Using NexentaStor ZFS storage appliance with vSphere

NexentaStor is an storage appliance based on OpenSolaris kernel and its advanced ZFS file system. Latest free Community Edition comes with goodies like online deduplication, transparent compression and snapshots to name few. NexentaStor can share storage over NFS, CIFS, iSCSI, FTP, RSYNC, WebDAV and even FC. On this article I am concentrating using NexentaStor NFS shares with VMware vSphere.

NexentaStor is available as commercially supported enterprise version and as community supported free to use Community Edition. Community Edition is limited to 12 terabytes of used storage, it is also lacking some optional modules available on enterprise version.

I downloaded NexentaStor Community Edition 3.0.3 and installed it on PC I built of some left over components I had at hand. My finished storage appliance consist of

  • AMD Athlon 4850e dual core CPU
  • Asus M3A78 Pro motherboard
  • 4 GB DDR2 RAM
  • 1 x 80GB Seagate 7200.10 ATA disk as boot drive
  • 5 x 500GB Seagate 7200.11 SATA disks as ZFS pool
  • Intel X25-M G2 as flash cache
  • Intel  PRO/1000 PT Quad Port Ethernet adapter

Above system fits to NexentaStor hardware recommendations like a glove, 64-bit CPU, 4GB RAM, dedicated spindles for ZFS pool and dedicated boot drive.

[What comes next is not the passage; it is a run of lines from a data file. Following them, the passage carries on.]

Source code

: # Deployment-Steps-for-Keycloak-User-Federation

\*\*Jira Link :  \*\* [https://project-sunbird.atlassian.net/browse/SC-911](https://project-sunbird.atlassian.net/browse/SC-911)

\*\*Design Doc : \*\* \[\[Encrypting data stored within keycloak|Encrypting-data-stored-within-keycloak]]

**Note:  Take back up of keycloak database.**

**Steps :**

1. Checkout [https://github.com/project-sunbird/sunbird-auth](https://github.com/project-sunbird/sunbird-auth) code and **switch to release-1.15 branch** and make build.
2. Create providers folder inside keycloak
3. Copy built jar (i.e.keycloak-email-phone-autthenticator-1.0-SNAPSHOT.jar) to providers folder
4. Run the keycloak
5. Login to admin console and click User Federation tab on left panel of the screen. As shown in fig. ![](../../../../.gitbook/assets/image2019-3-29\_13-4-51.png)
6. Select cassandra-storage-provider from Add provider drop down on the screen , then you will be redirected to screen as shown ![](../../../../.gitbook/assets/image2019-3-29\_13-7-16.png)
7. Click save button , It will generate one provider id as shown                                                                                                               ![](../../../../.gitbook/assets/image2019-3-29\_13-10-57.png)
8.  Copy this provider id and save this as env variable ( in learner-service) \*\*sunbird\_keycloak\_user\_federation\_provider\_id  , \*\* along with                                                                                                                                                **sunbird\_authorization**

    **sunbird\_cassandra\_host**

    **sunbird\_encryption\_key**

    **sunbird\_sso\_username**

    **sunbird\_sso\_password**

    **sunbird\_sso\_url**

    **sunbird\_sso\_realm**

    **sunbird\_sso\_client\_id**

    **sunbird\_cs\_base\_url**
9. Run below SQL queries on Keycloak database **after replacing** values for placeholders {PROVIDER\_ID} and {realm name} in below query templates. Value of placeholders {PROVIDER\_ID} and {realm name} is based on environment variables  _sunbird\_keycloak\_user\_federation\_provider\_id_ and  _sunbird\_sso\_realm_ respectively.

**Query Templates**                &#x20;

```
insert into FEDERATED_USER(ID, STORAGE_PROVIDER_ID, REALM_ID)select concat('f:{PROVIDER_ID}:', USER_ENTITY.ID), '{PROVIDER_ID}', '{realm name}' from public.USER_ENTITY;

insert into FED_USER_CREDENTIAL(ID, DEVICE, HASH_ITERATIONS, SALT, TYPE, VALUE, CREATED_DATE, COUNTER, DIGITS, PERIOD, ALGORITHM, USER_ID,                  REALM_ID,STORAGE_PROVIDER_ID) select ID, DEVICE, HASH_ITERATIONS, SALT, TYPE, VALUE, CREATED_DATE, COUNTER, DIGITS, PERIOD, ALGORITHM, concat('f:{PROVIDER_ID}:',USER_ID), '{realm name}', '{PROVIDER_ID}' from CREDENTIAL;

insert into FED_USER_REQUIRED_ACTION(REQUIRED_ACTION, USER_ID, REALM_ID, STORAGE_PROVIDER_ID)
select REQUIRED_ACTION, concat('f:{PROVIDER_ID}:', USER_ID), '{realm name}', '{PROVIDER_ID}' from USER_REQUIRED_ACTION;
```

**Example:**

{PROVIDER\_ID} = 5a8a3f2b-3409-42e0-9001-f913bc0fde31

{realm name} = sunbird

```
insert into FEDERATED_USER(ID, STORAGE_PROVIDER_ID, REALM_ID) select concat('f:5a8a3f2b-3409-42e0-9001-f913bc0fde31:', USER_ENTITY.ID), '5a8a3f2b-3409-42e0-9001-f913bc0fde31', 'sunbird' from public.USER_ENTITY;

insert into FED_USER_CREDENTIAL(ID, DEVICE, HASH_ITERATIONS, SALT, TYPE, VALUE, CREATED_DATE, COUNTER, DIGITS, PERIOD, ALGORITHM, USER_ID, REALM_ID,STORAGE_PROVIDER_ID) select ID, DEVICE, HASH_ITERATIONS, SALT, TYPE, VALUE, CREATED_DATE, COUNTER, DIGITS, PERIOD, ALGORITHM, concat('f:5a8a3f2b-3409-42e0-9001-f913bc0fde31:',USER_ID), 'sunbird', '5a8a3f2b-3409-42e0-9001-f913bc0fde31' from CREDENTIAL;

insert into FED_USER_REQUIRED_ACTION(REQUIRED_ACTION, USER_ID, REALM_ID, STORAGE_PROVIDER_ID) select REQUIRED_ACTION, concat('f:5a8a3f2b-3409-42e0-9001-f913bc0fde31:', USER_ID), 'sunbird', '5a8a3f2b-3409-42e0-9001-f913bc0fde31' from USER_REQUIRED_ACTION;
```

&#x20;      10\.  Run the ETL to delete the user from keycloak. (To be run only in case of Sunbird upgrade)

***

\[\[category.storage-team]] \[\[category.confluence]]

Although Community Edition is free, it requires registration key which is unique for each hardware appliance is installed on. You get registration key in email by submitting machine signature to Nexenta, machine signature is generated and presented during appliance installation. I got mine registration key in email within a minute of submitting signature, which was nice.

NexentaStor recognized all of my storage system components correctly and installation was finished 15 minutes later. Once registration was active I was queried of management IP and WebGUI port settings, those set I launched web browser and pointed it to my new storage appliance.

Configuration wizard

First step at WebGUI is to set attributes such as host and domain name, NTP server and localization.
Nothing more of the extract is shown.